午前中の会議。普段なら退屈で仕方なかったはずが、今日は皆の表情や発言の一つ一つが意味を持つように感じる。
皆それぞれ今思っていること、置かれた状況で、言葉にはならない波動を放っているのかもしれない、そう思うと、相手の言葉以外のものも受け取ろうとする自分がいた。
昼休み、カフェテリアで食事をしながら、亮は窓の外を眺めていた。秋の柔らかな日差しが木々を照らし、葉が風に揺れている。
「天気も、木々の葉も、風も光もすべて波動か。
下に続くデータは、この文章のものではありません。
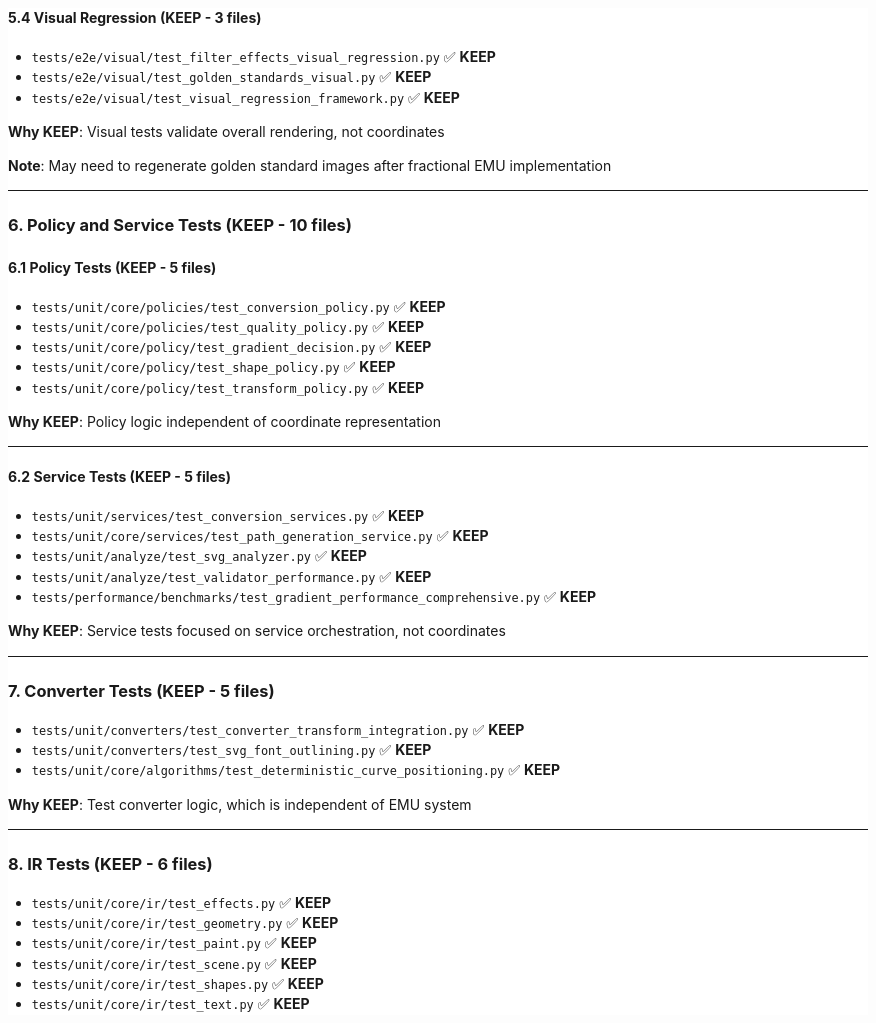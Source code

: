 
#### 5.4 Visual Regression (KEEP - 3 files)

- `tests/e2e/visual/test_filter_effects_visual_regression.py` ✅ **KEEP**
- `tests/e2e/visual/test_golden_standards_visual.py` ✅ **KEEP**
- `tests/e2e/visual/test_visual_regression_framework.py` ✅ **KEEP**

**Why KEEP**: Visual tests validate overall rendering, not coordinates

**Note**: May need to regenerate golden standard images after fractional EMU implementation

---

### 6. Policy and Service Tests (KEEP - 10 files)

#### 6.1 Policy Tests (KEEP - 5 files)

- `tests/unit/core/policies/test_conversion_policy.py` ✅ **KEEP**
- `tests/unit/core/policies/test_quality_policy.py` ✅ **KEEP**
- `tests/unit/core/policy/test_gradient_decision.py` ✅ **KEEP**
- `tests/unit/core/policy/test_shape_policy.py` ✅ **KEEP**
- `tests/unit/core/policy/test_transform_policy.py` ✅ **KEEP**

**Why KEEP**: Policy logic independent of coordinate representation

---

#### 6.2 Service Tests (KEEP - 5 files)

- `tests/unit/services/test_conversion_services.py` ✅ **KEEP**
- `tests/unit/core/services/test_path_generation_service.py` ✅ **KEEP**
- `tests/unit/analyze/test_svg_analyzer.py` ✅ **KEEP**
- `tests/unit/analyze/test_validator_performance.py` ✅ **KEEP**
- `tests/performance/benchmarks/test_gradient_performance_comprehensive.py` ✅ **KEEP**

**Why KEEP**: Service tests focused on service orchestration, not coordinates

---

### 7. Converter Tests (KEEP - 5 files)

- `tests/unit/converters/test_converter_transform_integration.py` ✅ **KEEP**
- `tests/unit/converters/test_svg_font_outlining.py` ✅ **KEEP**
- `tests/unit/core/algorithms/test_deterministic_curve_positioning.py` ✅ **KEEP**

**Why KEEP**: Test converter logic, which is independent of EMU system

---

### 8. IR Tests (KEEP - 6 files)

- `tests/unit/core/ir/test_effects.py` ✅ **KEEP**
- `tests/unit/core/ir/test_geometry.py` ✅ **KEEP**
- `tests/unit/core/ir/test_paint.py` ✅ **KEEP**
- `tests/unit/core/ir/test_scene.py` ✅ **KEEP**
- `tests/unit/core/ir/test_shapes.py` ✅ **KEEP**
- `tests/unit/core/ir/test_text.py` ✅ **KEEP**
でも、そんなもの、望む状態に変えようがないじゃないか?」
午後、難航していたプロジェクトの会議。いつもなら苛立ちを感じながらも、あえて発言は控えるような場面で、亮は深呼吸をして軽く手を挙げる。
「すみません、ちょっといいですか?」
自分でも驚いたが、亮の発言に、会議室の空気が変わった。
一石を投じる、という言葉の通り、亮から波紋が広がるのが見えるかのようだった。
「これもまさに波動だな…」
議論が再び動き出す。
帰り道、亮は知らず知らずのうちに普段より歩くペースを緩めていた。
行き交う人々、店頭のディスプレイ、道路を走る車。
いつも見慣れて普段は何も感じなかった無機質な景色が、すべて波動を発して複雑に蠢いているように感じる。
もちろん、街の何かが変わったわけではない。変わったのは自分だ。
「そうか。誰にでも一番変えやすい波動...。それはきっと、自分自身の波動なんだ」
家に帰り着いた亮は、ソファに座ってビールの缶を開け、スマホを取り出す。
また会社のPCから転送した「第2話」と書かれたタイトルのメールをクリックする。
新しい波動が、彼の人生に流れ込もうとしていた。